| What needs to be done |
Everything from the first line of the material to the line containing "Modes are therefore", inclusive, must be given again exactly; no pictures, and nothing past that line.
Given entries below:
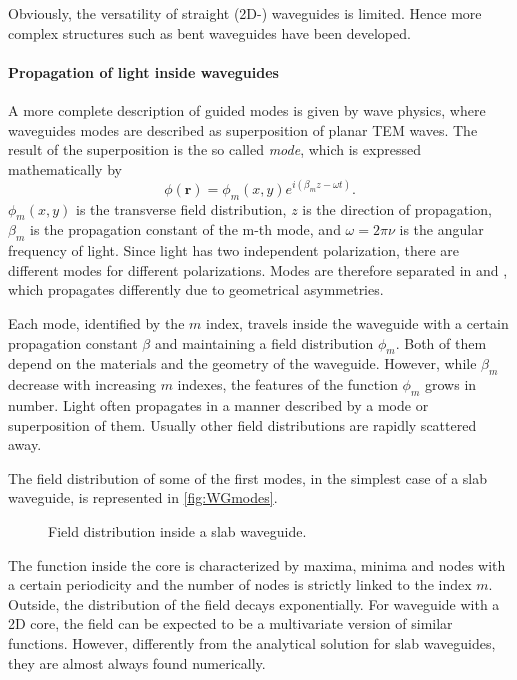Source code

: Obviously, the versatility of straight (2D-) waveguides is limited.
Hence more complex structures such as bent waveguides have been developed.

\paragraph{Propagation of light inside waveguides\\}
\noindent A more complete description of guided modes is given by wave physics, where waveguides modes are described as superposition of planar \ac{TEM} waves.
The result of the superposition is the so called \textit{mode}, which is expressed mathematically by
\begin{equation}
	\phi(\textbf{r}) = \phi_m\left( x, y \right) e^{i\left( \beta_m z - \omega t \right)}.
	\label{eq:mode_propagation}
\end{equation}
$\phi_m\left( x, y \right)$ is the transverse field distribution, $z$ is the direction of propagation, $\beta_m$ is the propagation constant of the m-th mode, and $\omega=2\pi \nu$ is the angular frequency of light.
Since light has two independent polarization, there are different modes for different polarizations.
Modes are therefore separated in  and , which propagates differently due to geometrical asymmetries.

Each mode, identified by the $m$ index, travels inside the waveguide with a certain propagation constant $\beta$ and maintaining a field distribution $\phi_m$.
Both of them depend on the materials and the geometry of the waveguide.
However, while $\beta_m$ decrease with increasing $m$ indexes, the features of the function $\phi_m$ grows in number.
Light often propagates in a manner described by a mode or superposition of them.
Usually other field distributions are rapidly scattered away.%

The field distribution of some of the first modes, in the simplest case of a slab waveguide, is represented in \autoref{fig:WGmodes}.
\begin{figure}[ht]
	\centering
	
	\caption{Field distribution inside a slab waveguide.}
	\label{fig:WGmodes}
\end{figure}
The function inside the core is characterized by maxima, minima and nodes with a certain periodicity and the number of nodes is strictly linked to the index $m$.
Outside, the distribution of the field decays exponentially.
For waveguide with a 2D core, the field can be expected to be a multivariate version of similar functions.
However, differently from the analytical solution for slab waveguides, they are almost always found numerically.

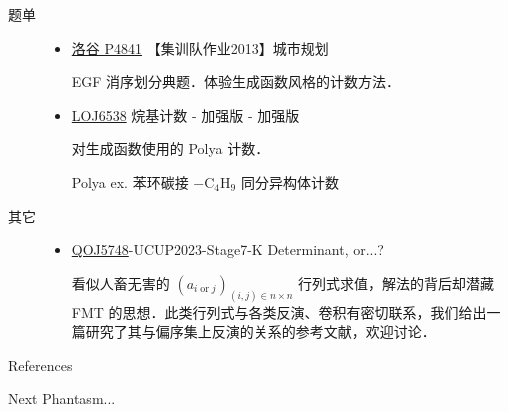\documentclass[fontset=fandol]{ctexbeamer}
\begin{document}
\begin{frame}[allowframebreaks]{题单}
\begin{description}
\begin{itemize}
        \item \href{https://www.luogu.com.cn/problem/P4841}{洛谷 P4841} 【集训队作业2013】城市规划

        EGF 消序划分典题．体验生成函数风格的计数方法．

        \item \href{https://loj.ac/p/6538}{LOJ6538} 烷基计数 - 加强版 - 加强版

        对生成函数使用的 Polya 计数．
        
        Polya ex. 苯环碳接 $\mathrm{-C_4H_9}$ 同分异构体计数
    \end{itemize}
    \item[其它] \begin{itemize}
        \item \href{https://qoj.ac/problem/5748}{QOJ5748}-UCUP2023-Stage7-K Determinant, or...?

        看似人畜无害的 $\left( a_{i \operatorname{or} j} \right)_{(i,j) \in n \times n}$ 行列式求值，解法的背后却潜藏 FMT 的思想．此类行列式与各类反演、卷积有密切联系，我们给出一篇研究了其与偏序集上反演的关系的参考文献\cite{wilf1968hadamard}，欢迎讨论．
    \end{itemize}
\end{description}
\end{frame}

\begin{frame}[allowframebreaks]{References}
    \printbibliography
\end{frame}

{
\begin{frame}[plain]
    
    {\large Next Phantasm...}
    
\end{frame}
}
\end{document}
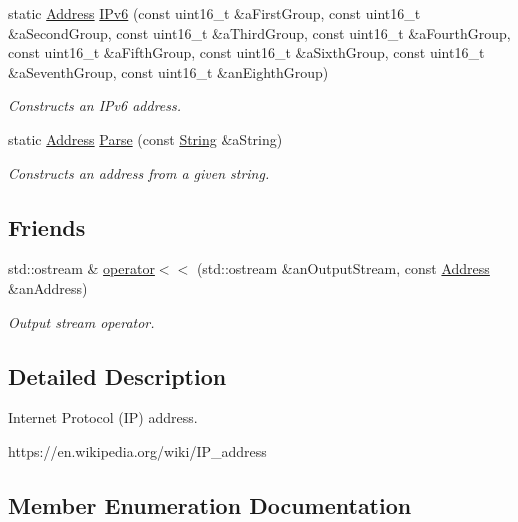 \begin{DoxyCompactItemize}
static \hyperlink{classlibrary_1_1io_1_1ip_1_1_address}{Address} \hyperlink{classlibrary_1_1io_1_1ip_1_1_address_aa89db4931003a16ebfaea376308164ab}{I\+Pv6} (const uint16\+\_\+t \&a\+First\+Group, const uint16\+\_\+t \&a\+Second\+Group, const uint16\+\_\+t \&a\+Third\+Group, const uint16\+\_\+t \&a\+Fourth\+Group, const uint16\+\_\+t \&a\+Fifth\+Group, const uint16\+\_\+t \&a\+Sixth\+Group, const uint16\+\_\+t \&a\+Seventh\+Group, const uint16\+\_\+t \&an\+Eighth\+Group)
\begin{DoxyCompactList}\small\item\em Constructs an I\+Pv6 address. \end{DoxyCompactList}\item 
static \hyperlink{classlibrary_1_1io_1_1ip_1_1_address}{Address} \hyperlink{classlibrary_1_1io_1_1ip_1_1_address_af8ab0e365de3c00109b456ee94e2590b}{Parse} (const \hyperlink{namespacelibrary_1_1io_1_1ip_a2ac70ed8dfa9969304e09cead6a39459}{String} \&a\+String)
\begin{DoxyCompactList}\small\item\em Constructs an address from a given string. \end{DoxyCompactList}\end{DoxyCompactItemize}
\subsection*{Friends}
\begin{DoxyCompactItemize}
\item 
std\+::ostream \& \hyperlink{classlibrary_1_1io_1_1ip_1_1_address_acb0766764bb037acde8e0acdfdecadd0}{operator$<$$<$} (std\+::ostream \&an\+Output\+Stream, const \hyperlink{classlibrary_1_1io_1_1ip_1_1_address}{Address} \&an\+Address)
\begin{DoxyCompactList}\small\item\em Output stream operator. \end{DoxyCompactList}\end{DoxyCompactItemize}


\subsection{Detailed Description}
Internet Protocol (IP) address. 

https\+://en.wikipedia.\+org/wiki/\+I\+P\+\_\+address 

\subsection{Member Enumeration Documentation}
\mbox{\label{classlibrary_1_1io_1_1ip_1_1_address_a1a4f284eb6f5f52b67f2e34a93f225af}}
End of Given entries.
| Answer |
Source code

: Obviously, the versatility of straight (2D-) waveguides is limited.
Hence more complex structures such as bent waveguides have been developed.

\paragraph{Propagation of light inside waveguides\\}
\noindent A more complete description of guided modes is given by wave physics, where waveguides modes are described as superposition of planar \ac{TEM} waves.
The result of the superposition is the so called \textit{mode}, which is expressed mathematically by
\begin{equation}
	\phi(\textbf{r}) = \phi_m\left( x, y \right) e^{i\left( \beta_m z - \omega t \right)}.
	\label{eq:mode_propagation}
\end{equation}
$\phi_m\left( x, y \right)$ is the transverse field distribution, $z$ is the direction of propagation, $\beta_m$ is the propagation constant of the m-th mode, and $\omega=2\pi \nu$ is the angular frequency of light.
Since light has two independent polarization, there are different modes for different polarizations.
Modes are therefore separated in  and , which propagates differently due to geometrical asymmetries.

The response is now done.